Doric String Quartet
Alex Redington and Jonathan Stone – violins
Hélène Clément – viola
John Myerscough – cello
|MENDELSSOHN||Quartet in E flat, Op. 12|
|THOMAS ADES||The Four Quarters|
|HAYDN||String Quartet Op. 20, No.5|
The Doric String Quartet has firmly established itself as the leading British string quartet of its generation, receiving enthusiastic responses from audiences and critics across the globe. They regularly perform in leading concert halls throughout Europe. In 2010 the quartet made its highly acclaimed American debut, and now return for annual tours to North America. The Quartet also has a very busy festival schedule. Their release of Haydn’s Op. 20 Quartets was shortlisted for a 2015 Gramophone Award.
Imaginative programme planning given today’s down-streaming facilities is a crucial element for a concert in this era where anyone can select anything from an immense spectrum of Music.
The Doric’s programming was clever.
It began with Mendelssohn and then craftily sandwiched a contemporary British composition between the Mendelssohn and the ‘after interval’ Haydn.
The quartet by Thomas Ades, composed in 2011 was played with great conviction. It is not easy listening or easy-play. During the interval I overheard comments to the effect of, ‘What was that about?’
Why does contemporary music engender such a reaction? It is curious to think that the same remarks were made when Haydn and Beethoven were first performed.

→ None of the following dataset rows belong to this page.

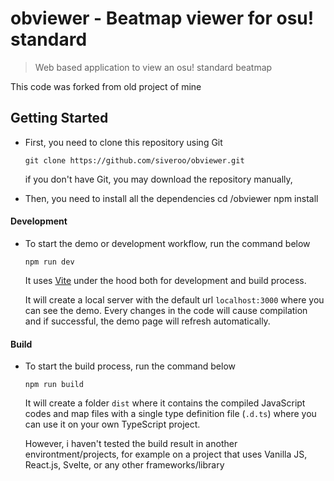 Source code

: # obviewer - Beatmap viewer for osu! standard

> Web based application to view an osu! standard beatmap

This code was forked from old project of mine

## Getting Started

-   First, you need to clone this repository using Git

        git clone https://github.com/siveroo/obviewer.git

    if you don't have Git, you may download the repository manually,

-   Then, you need to install all the dependencies
    cd /obviewer
    npm install

#### Development

-   To start the demo or development workflow, run the command below

        npm run dev

    It uses [Vite](https://vitejs.dev/guide/why.html) under the hood both for development and build process.

    It will create a local server with the default url `localhost:3000` where you can see the demo. Every changes in the code will cause compilation and if successful, the demo page will refresh automatically.

#### Build

-   To start the build process, run the command below

        npm run build

    It will create a folder `dist` where it contains the compiled JavaScript codes and map files with a single type definition file (`.d.ts`) where you can use it on your own TypeScript project.

    However, i haven't tested the build result in another environtment/projects, for example on a project that uses Vanilla JS, React.js, Svelte, or any other frameworks/library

I only know of one person who had the guts to shout, ‘Rubbish’ after a first performance of an Opera which, despite his cry, which was clearly transmitted by Radio 3, became part of the Twentieth century repertoire.
It It is our custom to sit politely wondering if it is our ears or our musical education that is at fault. We are not alone; the same reaction is common throughout Europe.
The Doric players are all outstanding musicians. The anacrusis up-bow entries In the Mendelssohn were beautiful and proved the total coherence of the group. It is easy to forget that the secret of such excellence in an ensemble rests on a fraction of a second in co-ordinating four individuals.
Father Haydn’s string quartet which formed the second part of the programme suffered from a tiny glitch in the variation movement which served to remind one that this quartet had not been generated by robots, nor engineered by a ‘sound-man’. I left the re-furbished Town Hall with its raked seating thanking Councillor Simon Myers for his initiative in transforming a municipal hall into a Concert Hall. All in all, a good start to Skipton Music's 2017-18 Season.